#### Work instructions:
The records that follow are to be transcribed in full, without their images.

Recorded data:
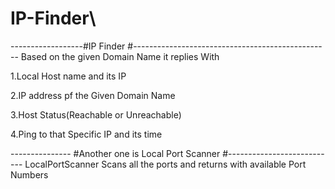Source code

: # IP-Finder\

------------------#IP Finder #-------------------------------------------------
Based on the given Domain Name it replies With 

 1.Local Host name and its IP
 
 2.IP address pf the Given Domain Name
 
 3.Host Status(Reachable or Unreachable)
 
 4.Ping to that Specific IP and its time
 
 
 
 
 --------------- #Another one is Local Port Scanner #---------------------------
  LocalPortScanner Scans all the ports and returns with available Port Numbers 
 
 
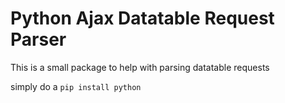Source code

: # Python Ajax Datatable Request Parser

This is a small package to help with parsing datatable requests

simply do a `pip install python`
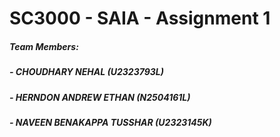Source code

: # SC3000 - SAIA - Assignment 1
##### **Team Members:**
##### - CHOUDHARY NEHAL (U2323793L)
##### - HERNDON ANDREW ETHAN (N2504161L)
##### - NAVEEN BENAKAPPA TUSSHAR (U2323145K)
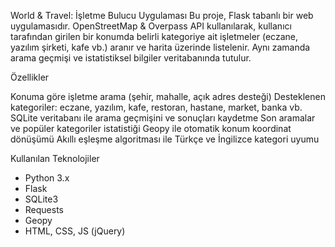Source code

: World & Travel: İşletme Bulucu Uygulaması
Bu proje, Flask tabanlı bir web uygulamasıdır. OpenStreetMap & Overpass API kullanılarak, kullanıcı tarafından girilen bir konumda belirli kategoriye ait işletmeler (eczane, yazılım şirketi, kafe vb.) aranır ve harita üzerinde listelenir. Aynı zamanda arama geçmişi ve istatistiksel bilgiler veritabanında tutulur.

Özellikler

Konuma göre işletme arama (şehir, mahalle, açık adres desteği)
Desteklenen kategoriler: eczane, yazılım, kafe, restoran, hastane, market, banka vb.
SQLite veritabanı ile arama geçmişini ve sonuçları kaydetme
Son aramalar ve popüler kategoriler istatistiği
Geopy ile otomatik konum koordinat dönüşümü
Akıllı eşleşme algoritması ile Türkçe ve İngilizce kategori uyumu

Kullanılan Teknolojiler
- Python 3.x
- Flask
- SQLite3
- Requests
- Geopy
- HTML, CSS, JS (jQuery)
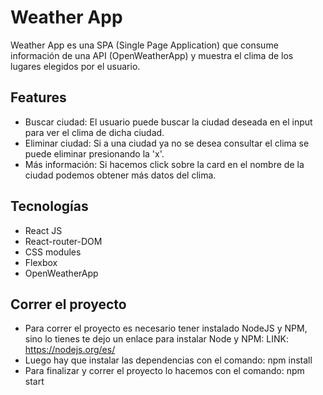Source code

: # Weather App

Weather App es una SPA (Single Page Application) que consume información de una API (OpenWeatherApp) y muestra el clima de los lugares elegidos por el usuario. 

## Features

- Buscar ciudad: El usuario puede buscar la ciudad deseada en el input para ver el clima de dicha ciudad.
- Eliminar ciudad: Si a una ciudad ya no se desea consultar el clima se puede eliminar presionando la 'x'.
- Más información: Si hacemos click sobre la card en el nombre de la ciudad podemos obtener más datos del clima. 

## Tecnologías
- React JS
- React-router-DOM
- CSS modules
- Flexbox
- OpenWeatherApp

## Correr el proyecto

- Para correr el proyecto es necesario tener instalado NodeJS y NPM, sino lo tienes te dejo un enlace para instalar Node y NPM:
LINK: https://nodejs.org/es/
- Luego hay que instalar las dependencias con el comando: npm install
- Para finalizar y correr el proyecto lo hacemos con el comando: npm start

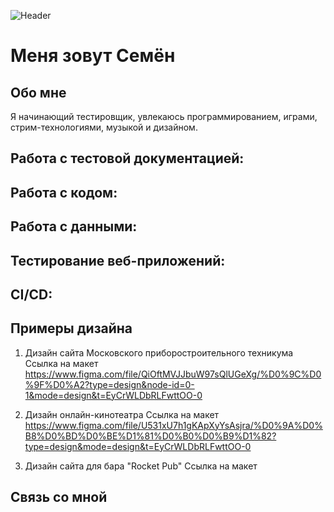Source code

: ![Header](https://github.com/SMalexeev/SMalexeev/blob/master/assets/Alexeev_2.png)
# Меня зовут Семён

## Обо мне
Я начинающий тестировщик, увлекаюсь программированием, играми, стрим-технологиями, музыкой и дизайном.

## Работа с тестовой документацией:

## Работа с кодом:

## Работа с данными:

## Тестирование веб-приложений:

## CI/CD:

## Примеры дизайна
1. Дизайн сайта Московского приборостроительного техникума
Ссылка на макет
https://www.figma.com/file/QiOftMVJJbuW97sQlUGeXg/%D0%9C%D0%9F%D0%A2?type=design&node-id=0-1&mode=design&t=EyCrWLDbRLFwttOO-0

2. Дизайн онлайн-кинотеатра
Ссылка на макет
https://www.figma.com/file/U531xU7h1gKApXyYsAsjra/%D0%9A%D0%B8%D0%BD%D0%BE%D1%81%D0%B0%D0%B9%D1%82?type=design&mode=design&t=EyCrWLDbRLFwttOO-0

3. Дизайн сайта для бара "Rocket Pub"
Ссылка на макет

## Связь со мной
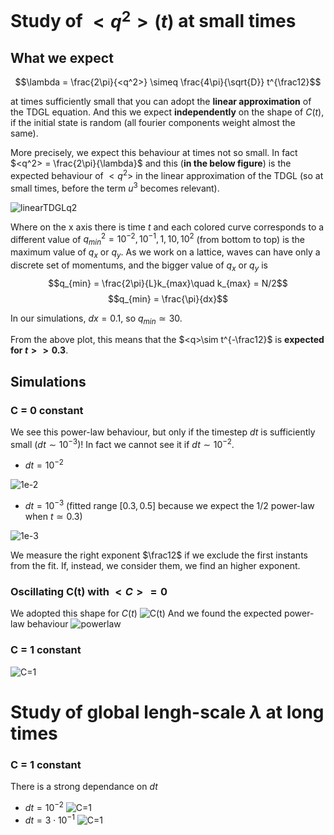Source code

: # Study of $<q^2>(t)$ at small times

## What we expect

$$\lambda = \frac{2\pi}{<q^2>} \simeq \frac{4\pi}{\sqrt{D}} t^{\frac12}$$

at times sufficiently small that you can adopt the **linear approximation** of the TDGL equation.
And this we expect **independently** on the shape of $C(t)$, if the initial state is random (all fourier components weight almost the same).

More precisely, we expect this behaviour at times not so small.
In fact $<q^2> = \frac{2\pi}{\lambda}$ and this (**in the below figure**) is the expected behaviour of $<q^2>$ in the linear approximation of the TDGL (so at small times, before the term $u^3$ becomes relevant).

![linearTDGLq2](linear_regime_q2.png?raw=true)

Where on the x axis there is time $t$ and each colored curve corresponds to a different value of $q^2_{min} = 10^{-2}, 10^{-1}, 1, 10, 10^2$ (from bottom to top) is the maximum value of $q_x$ or $q_y$. As we work on a lattice, waves can have only a discrete set of momentums, and the bigger value of $q_x$ or $q_y$ is
$$q_{min} = \frac{2\pi}{L}k_{max}\quad k_{max} = N/2$$
$$q_{min} = \frac{\pi}{dx}$$

In our simulations, $dx = 0.1$, so $q_{min}\simeq 30$.

From the above plot, this means that the $<q>\sim t^{-\frac12}$ is **expected for $t>>0.3$**.

## Simulations

### C = 0 constant
We see this power-law behaviour, but only if the timestep $dt$ is sufficiently small ($dt\sim 10^{-3}$)! In fact we cannot see it if $dt\sim10^{-2}$.



- $dt=10^{-2}$

![1e-2](C=0/q2/dt=0.01.png?raw=true)

- $dt=10^{-3}$ (fitted range $[0.3, 0.5]$ because we expect the 1/2 power-law when $t\simeq 0.3$)

![1e-3](C=0/q2/dt=0.001.png?raw=true)

We measure the right exponent $\frac12$ if we exclude the first instants from the fit.
If, instead, we consider them, we find an higher exponent.

### Oscillating C(t) with $<C> = 0$
We adopted this shape for $C(t)$
![C(t)](C0=0_A=1/C(t).png?raw=true)
And we found the expected power-law behaviour
![powerlaw](C0=0_A=1/q2.png?raw=true)

### C = 1 constant
![C=1](C=1/q2/dt=0.001.png?raw=true)

# Study of global lengh-scale $\lambda$ at long times

### C = 1 constant
There is a strong dependance on $dt$
- $dt=10^{-2}$
![C=1](C=1/q2/dt=0.01.png?raw=true)
- $dt=3\cdot 10^{-1}$
![C=1](C=1/q2/dt=0.3.png?raw=true)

#### Reply:
Source code

: # IP-Finder\

------------------#IP Finder #-------------------------------------------------
Based on the given Domain Name it replies With 

 1.Local Host name and its IP
 
 2.IP address pf the Given Domain Name
 
 3.Host Status(Reachable or Unreachable)
 
 4.Ping to that Specific IP and its time
 
 
 
 
 --------------- #Another one is Local Port Scanner #---------------------------
  LocalPortScanner Scans all the ports and returns with available Port Numbers 
 
 
Source code

: # Python Ajax Datatable Request Parser

This is a small package to help with parsing datatable requests

simply do a `pip install python`
Source code

: # SC3000 - SAIA - Assignment 1
##### **Team Members:**
##### - CHOUDHARY NEHAL (U2323793L)
##### - HERNDON ANDREW ETHAN (N2504161L)
##### - NAVEEN BENAKAPPA TUSSHAR (U2323145K)
Source code

: World & Travel: İşletme Bulucu Uygulaması
Bu proje, Flask tabanlı bir web uygulamasıdır. OpenStreetMap & Overpass API kullanılarak, kullanıcı tarafından girilen bir konumda belirli kategoriye ait işletmeler (eczane, yazılım şirketi, kafe vb.) aranır ve harita üzerinde listelenir. Aynı zamanda arama geçmişi ve istatistiksel bilgiler veritabanında tutulur.

Özellikler

Konuma göre işletme arama (şehir, mahalle, açık adres desteği)
Desteklenen kategoriler: eczane, yazılım, kafe, restoran, hastane, market, banka vb.
SQLite veritabanı ile arama geçmişini ve sonuçları kaydetme
Son aramalar ve popüler kategoriler istatistiği
Geopy ile otomatik konum koordinat dönüşümü
Akıllı eşleşme algoritması ile Türkçe ve İngilizce kategori uyumu

Kullanılan Teknolojiler
- Python 3.x
- Flask
- SQLite3
- Requests
- Geopy
- HTML, CSS, JS (jQuery)
Source code

: # Weather App

Weather App es una SPA (Single Page Application) que consume información de una API (OpenWeatherApp) y muestra el clima de los lugares elegidos por el usuario. 

## Features

- Buscar ciudad: El usuario puede buscar la ciudad deseada en el input para ver el clima de dicha ciudad.
- Eliminar ciudad: Si a una ciudad ya no se desea consultar el clima se puede eliminar presionando la 'x'.
- Más información: Si hacemos click sobre la card en el nombre de la ciudad podemos obtener más datos del clima. 

## Tecnologías
- React JS
- React-router-DOM
- CSS modules
- Flexbox
- OpenWeatherApp

## Correr el proyecto

- Para correr el proyecto es necesario tener instalado NodeJS y NPM, sino lo tienes te dejo un enlace para instalar Node y NPM:
LINK: https://nodejs.org/es/
- Luego hay que instalar las dependencias con el comando: npm install
- Para finalizar y correr el proyecto lo hacemos con el comando: npm start

Source code

: ![Header](https://github.com/SMalexeev/SMalexeev/blob/master/assets/Alexeev_2.png)
# Меня зовут Семён

## Обо мне
Я начинающий тестировщик, увлекаюсь программированием, играми, стрим-технологиями, музыкой и дизайном.

## Работа с тестовой документацией:

## Работа с кодом:

## Работа с данными:

## Тестирование веб-приложений:

## CI/CD:

## Примеры дизайна
1. Дизайн сайта Московского приборостроительного техникума
Ссылка на макет
https://www.figma.com/file/QiOftMVJJbuW97sQlUGeXg/%D0%9C%D0%9F%D0%A2?type=design&node-id=0-1&mode=design&t=EyCrWLDbRLFwttOO-0

2. Дизайн онлайн-кинотеатра
Ссылка на макет
https://www.figma.com/file/U531xU7h1gKApXyYsAsjra/%D0%9A%D0%B8%D0%BD%D0%BE%D1%81%D0%B0%D0%B9%D1%82?type=design&mode=design&t=EyCrWLDbRLFwttOO-0

3. Дизайн сайта для бара "Rocket Pub"
Ссылка на макет

## Связь со мной
Source code

: # Study of $<q^2>(t)$ at small times

## What we expect

$$\lambda = \frac{2\pi}{<q^2>} \simeq \frac{4\pi}{\sqrt{D}} t^{\frac12}$$

at times sufficiently small that you can adopt the **linear approximation** of the TDGL equation.
And this we expect **independently** on the shape of $C(t)$, if the initial state is random (all fourier components weight almost the same).

More precisely, we expect this behaviour at times not so small.
In fact $<q^2> = \frac{2\pi}{\lambda}$ and this (**in the below figure**) is the expected behaviour of $<q^2>$ in the linear approximation of the TDGL (so at small times, before the term $u^3$ becomes relevant).

![linearTDGLq2](linear_regime_q2.png?raw=true)

Where on the x axis there is time $t$ and each colored curve corresponds to a different value of $q^2_{min} = 10^{-2}, 10^{-1}, 1, 10, 10^2$ (from bottom to top) is the maximum value of $q_x$ or $q_y$. As we work on a lattice, waves can have only a discrete set of momentums, and the bigger value of $q_x$ or $q_y$ is
$$q_{min} = \frac{2\pi}{L}k_{max}\quad k_{max} = N/2$$
$$q_{min} = \frac{\pi}{dx}$$

In our simulations, $dx = 0.1$, so $q_{min}\simeq 30$.

From the above plot, this means that the $<q>\sim t^{-\frac12}$ is **expected for $t>>0.3$**.

## Simulations

### C = 0 constant
We see this power-law behaviour, but only if the timestep $dt$ is sufficiently small ($dt\sim 10^{-3}$)! In fact we cannot see it if $dt\sim10^{-2}$.



- $dt=10^{-2}$

![1e-2](C=0/q2/dt=0.01.png?raw=true)

- $dt=10^{-3}$ (fitted range $[0.3, 0.5]$ because we expect the 1/2 power-law when $t\simeq 0.3$)

![1e-3](C=0/q2/dt=0.001.png?raw=true)

We measure the right exponent $\frac12$ if we exclude the first instants from the fit.
If, instead, we consider them, we find an higher exponent.

### Oscillating C(t) with $<C> = 0$
We adopted this shape for $C(t)$
![C(t)](C0=0_A=1/C(t).png?raw=true)
And we found the expected power-law behaviour
![powerlaw](C0=0_A=1/q2.png?raw=true)

### C = 1 constant
![C=1](C=1/q2/dt=0.001.png?raw=true)

# Study of global lengh-scale $\lambda$ at long times

### C = 1 constant
There is a strong dependance on $dt$
- $dt=10^{-2}$
![C=1](C=1/q2/dt=0.01.png?raw=true)
- $dt=3\cdot 10^{-1}$
![C=1](C=1/q2/dt=0.3.png?raw=true)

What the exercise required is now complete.